Dogs with this disease first lose their ability to see at dusk, which the owners observe as reduced activity during night walks and tripping over objects.

As the disease progresses, as the cones degenerate, vision becomes impaired during the day as well, and over time leads to total blindness.

An electroretinograph is used for the diagnosis of PRA, which allows the assessment of the reaction of the retinal photoreceptors to light stimuli.

Genetic tests for PRA are also available on the veterinary market, thanks to which it is possible to identify the carriers of the defective gene.

PRA is an incurable disease.

Patellar dislocation

Patellar dislocation is the displacement of the patella to the lateral or medial side of the knee joint, i.e. it falls out of the "track ", on which it moves physiologically.

Correctly, the kneecap is placed in the femoral block and connected to the tibial tuberosity by a ligament, which is an element of the quadriceps tendon.

In order for the knee joint to bend and straighten properly, all its elements must be aligned in one axis, and if these requirements are not met, the kneecap is pulled to one side during the straightening movement.

The most common symptom reported by owners is spontaneous and transient lameness. The severity of the dislocation is determined on a four-point scale:

  1. Absence or rarely occurring lameness and loss of the kneecap under pressure.
  2. Temporary lameness.
  3. Permanent lameness - the kneecap can be adjusted, but it falls out spontaneously.
  4. Permanent lameness - the kneecap is out of the block and cannot be adjusted.

Mild cases, i.e. first-degree cases, can be treated with physiotherapy techniques, but significant lameness requires surgery.

For whom the Pyrenean Sheepdog will be the perfect dog?

Pyrenean Sheepdog disposition

Pyrenean Sheepdog, despite many positive character traits, is not very popular in Poland and it is in vain to look for a kennel in our country that offers the sale of puppies of this breed.
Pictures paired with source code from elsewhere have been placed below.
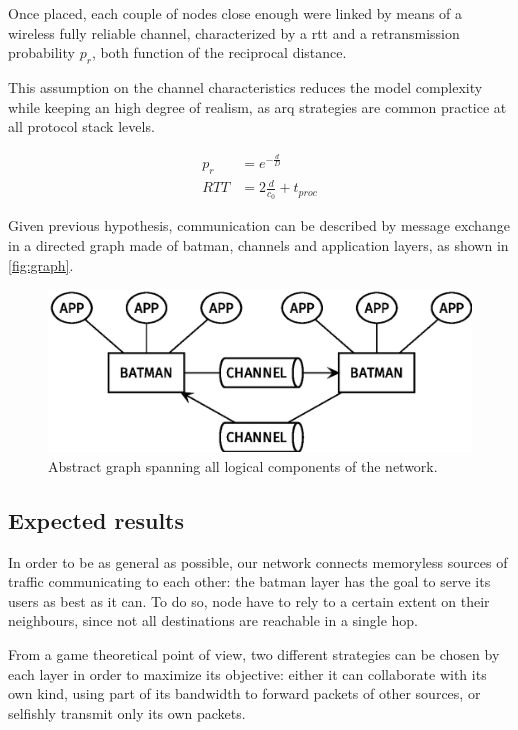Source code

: \documentclass[conference]{IEEEtran}
\begin{document}
Once placed, each couple of nodes close enough were linked by means of a
wireless fully reliable channel, characterized by a \gls{rtt} and a
retransmission probability $p_r$, both function of the reciprocal distance.

This assumption on the channel characteristics reduces the model complexity
while keeping an high degree of realism, as \gls{arq} strategies are common
practice at all protocol stack levels.

\begin{equation}
  \begin{split}
    p_r & = e^{-\frac{d}{D}} \\
    RTT &= 2 \frac{d}{c_0} + t_{proc}
  \end{split}
\end{equation}

Given previous hypothesis, communication can be described by message exchange in
a directed graph made of \gls{batman}, channels and application layers, as shown
in \autoref{fig:graph}.

\begin{figure}[h]
  \centering
  \includegraphics[width=\linewidth]{figures/layers_diagram}
  \caption{Abstract graph spanning all logical components of the network.}
  \label{fig:graph}
\end{figure}

\subsection{Expected results}

In order to be as general as possible, our network connects memoryless sources
of traffic communicating to each other: the \gls{batman} layer has the goal to
serve its users as best as it can. To do so, node have to rely to a certain
extent on their neighbours, since not all destinations are reachable in a single
hop.

From a game theoretical point of view, two different strategies can be chosen by
each layer in order to maximize its objective: either it can collaborate with
its own kind, using part of its bandwidth to forward packets of other sources,
or selfishly transmit only its own packets.
\end{document}
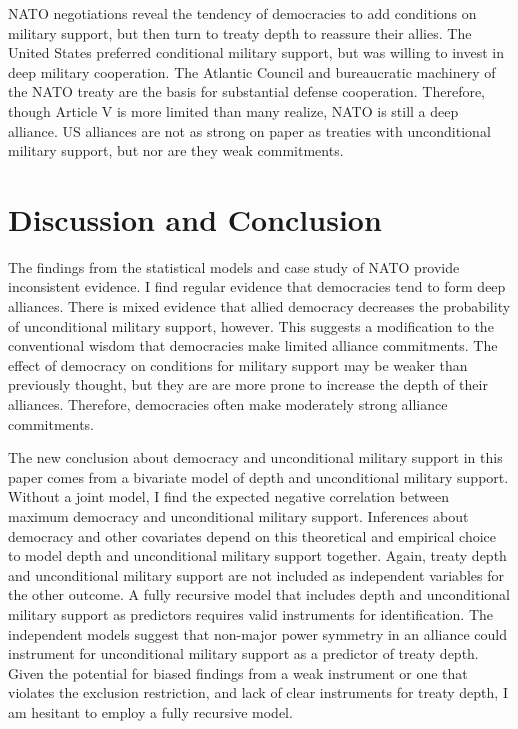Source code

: \documentclass[12pt]{article}
\begin{document}
NATO negotiations reveal the tendency of democracies to add conditions on military support, but then turn to treaty depth to reassure their allies. 
The United States preferred conditional military support, but was willing to invest in deep military cooperation. 
The Atlantic Council and bureaucratic machinery of the NATO treaty are the basis for substantial defense cooperation. 
Therefore, though Article V is more limited than many realize, NATO is still a deep alliance. 
US alliances are not as strong on paper as treaties with unconditional military support, but nor are they weak commitments. 


\section{Discussion and Conclusion}


The findings from the statistical models and case study of NATO provide inconsistent evidence. 
I find regular evidence that democracies tend to form deep alliances.
There is mixed evidence that allied democracy decreases the probability of unconditional military support, however. 
This suggests a modification to the conventional wisdom that democracies make limited alliance commitments.
The effect of democracy on conditions for military support may be weaker than previously thought, but they are are more prone to increase the depth of their alliances. 
Therefore, democracies often make moderately strong alliance commitments. 


The new conclusion about democracy and unconditional military support in this paper comes from a bivariate model of depth and unconditional military support.
Without a joint model, I find the expected negative correlation between maximum democracy and unconditional military support.  
Inferences about democracy and other covariates depend on this theoretical and empirical choice to model depth and unconditional military support together. 
Again, treaty depth and unconditional military support are not included as independent variables for the other outcome. 
A fully recursive model that includes depth and unconditional military support as predictors requires valid instruments for identification. 
The independent models suggest that non-major power symmetry in an alliance could instrument for unconditional military support as a predictor of treaty depth. 
Given the potential for biased findings from a weak instrument or one that violates the exclusion restriction, and lack of clear instruments for treaty depth, I am hesitant to employ a fully recursive model.  
\end{document}
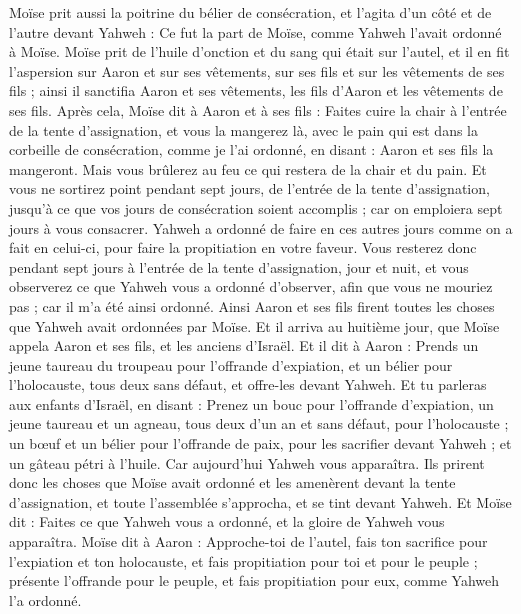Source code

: \begin{multicols}{2}
Moïse prit aussi la poitrine du bélier de consécration, et l'agita d'un côté et de l'autre devant Yahweh : Ce fut la part de Moïse, comme Yahweh l'avait ordonné à Moïse.
Moïse prit de l'huile d'onction et du sang qui était sur l'autel, et il en fit l'aspersion sur Aaron et sur ses vêtements, sur ses fils et sur les vêtements de ses fils ; ainsi il sanctifia Aaron et ses vêtements, les fils d'Aaron et les vêtements de ses fils.
Après cela, Moïse dit à Aaron et à ses fils : Faites cuire la chair à l'entrée de la tente d'assignation, et vous la mangerez là, avec le pain qui est dans la corbeille de consécration, comme je l'ai ordonné, en disant : Aaron et ses fils la mangeront.
Mais vous brûlerez au feu ce qui restera de la chair et du pain.
Et vous ne sortirez point pendant sept jours, de l'entrée de la tente d'assignation, jusqu'à ce que vos jours de consécration soient accomplis ; car on emploiera sept jours à vous consacrer.
Yahweh a ordonné de faire en ces autres jours comme on a fait en celui-ci, pour faire la propitiation en votre faveur.
Vous resterez donc pendant sept jours à l'entrée de la tente d'assignation, jour et nuit, et vous observerez ce que Yahweh vous a ordonné d'observer, afin que vous ne mouriez pas ; car il m'a été ainsi ordonné.
Ainsi Aaron et ses fils firent toutes les choses que Yahweh avait ordonnées par Moïse.
\VerseOne{}Et il arriva au huitième jour, que Moïse appela Aaron et ses fils, et les anciens d'Israël.
Et il dit à Aaron : Prends un jeune taureau du troupeau pour l'offrande d'expiation, et un bélier pour l'holocauste, tous deux sans défaut, et offre-les devant Yahweh.
Et tu parleras aux enfants d'Israël, en disant : Prenez un bouc pour l'offrande d'expiation, un jeune taureau et un agneau, tous deux d'un an et sans défaut, pour l'holocauste ;
un bœuf et un bélier pour l'offrande de paix, pour les sacrifier devant Yahweh ; et un gâteau pétri à l'huile. Car aujourd'hui Yahweh vous apparaîtra.
Ils prirent donc les choses que Moïse avait ordonné et les amenèrent devant la tente d'assignation, et toute l'assemblée s'approcha, et se tint devant Yahweh.
Et Moïse dit : Faites ce que Yahweh vous a ordonné, et la gloire de Yahweh vous apparaîtra.
Moïse dit à Aaron : Approche-toi de l'autel, fais ton sacrifice pour l'expiation et ton holocauste, et fais propitiation pour toi et pour le peuple ; présente l'offrande pour le peuple, et fais propitiation pour eux, comme Yahweh l'a ordonné.

\end{multicols}
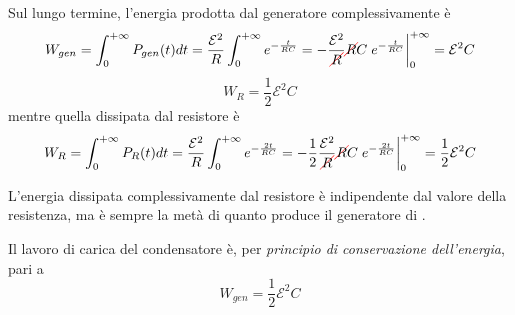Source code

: Sul lungo termine, l'energia prodotta dal generatore complessivamente è
\begin{equation*}
	W_{gen}=\int_{0}^{+\infty}P_{gen}(t)dt=\frac{\mathcal{E}^2}{R}\int_{0}^{+\infty}e^{-\frac{t}{RC}}=-\frac{\mathcal{E}^2}{\Ccancel[red]{R}}\Ccancel[red]{R}C\eval{e^{-\frac{t}{RC}}}_{0}^{+\infty}=\mathcal{E}^2C
\end{equation*}
\begin{equation}
	W_{R}=\frac{1}{2}\mathcal{E}^2C
\end{equation}
mentre quella dissipata dal resistore è
\begin{equation*}
	W_{R}=\int_{0}^{+\infty}P_{R}(t)dt=\frac{\mathcal{E}^2}{R}\int_{0}^{+\infty}e^{-\frac{2t}{RC}}=-\frac{1}{2}\frac{\mathcal{E}^2}{\Ccancel[red]{R}}\Ccancel[red]{R}C\eval{e^{-\frac{2t}{RC}}}_{0}^{+\infty}=\frac{1}{2}\mathcal{E}^2C
\end{equation*}
\begin{observe}
	L'energia dissipata complessivamente dal resistore è indipendente dal valore della resistenza, ma è sempre la metà di quanto produce il generatore di \fem.
\end{observe}
Il lavoro di carica del condensatore è, per \textit{principio di conservazione dell'energia}, pari a 
\begin{equation}
	W_{gen}=\frac{1}{2}\mathcal{E}^2C
\end{equation}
It's a pity, because these dogs are very versatile and are suitable for both hard work and a relatively quiet family life.

These sheepdogs, due to their great temperament and huge amounts of energy, need an active owner who will spend time outdoors with them.

They do not like being left alone at home, so they are unlikely to be suitable for long-working people. They must constantly have something to do, and the frustration at the lack of it can express very bluntly through the destructive tendencies.

With strangers and other dogs, they are suspicious and do not make friends very quickly. Their master is the most important for them and they can walk at him all day long, looking for approval and encouragement to go crazy.

In relation to children, they can also be overly protective, so when our children play with their peers, we should pay more attention to the dog who is also closely watching the situation.

Each form of training and learning is a good opportunity to tighten the bonds that are formed between the owner and the dog and allows you to get the best features from our four-legged friend.

Early and intensive socialization in the case of Pyrenean Shepherds is a key element in their upbringing, so meeting them in their youth with as many new situations as possible will result in a more sensible reaction to various events in the future.

What kind of character for a Pyrenean sheepdog?

The Pyrenean Sheepdog is a very intelligent but stubborn breed of dogs. He likes children and other animals as long as he is raised with them.

What do Pyrenean sheepdogs most often suffer from??

Pyrenean sheepdogs are predisposed to diseases such as dysplasia, PRA, patent Botalla duct, patellar dislocation.

For whom the Pyrenean Sheepdog will be the perfect dog?

The Pyrenean Sheepdog is a dog for an active person who will be able to devote enough time to it.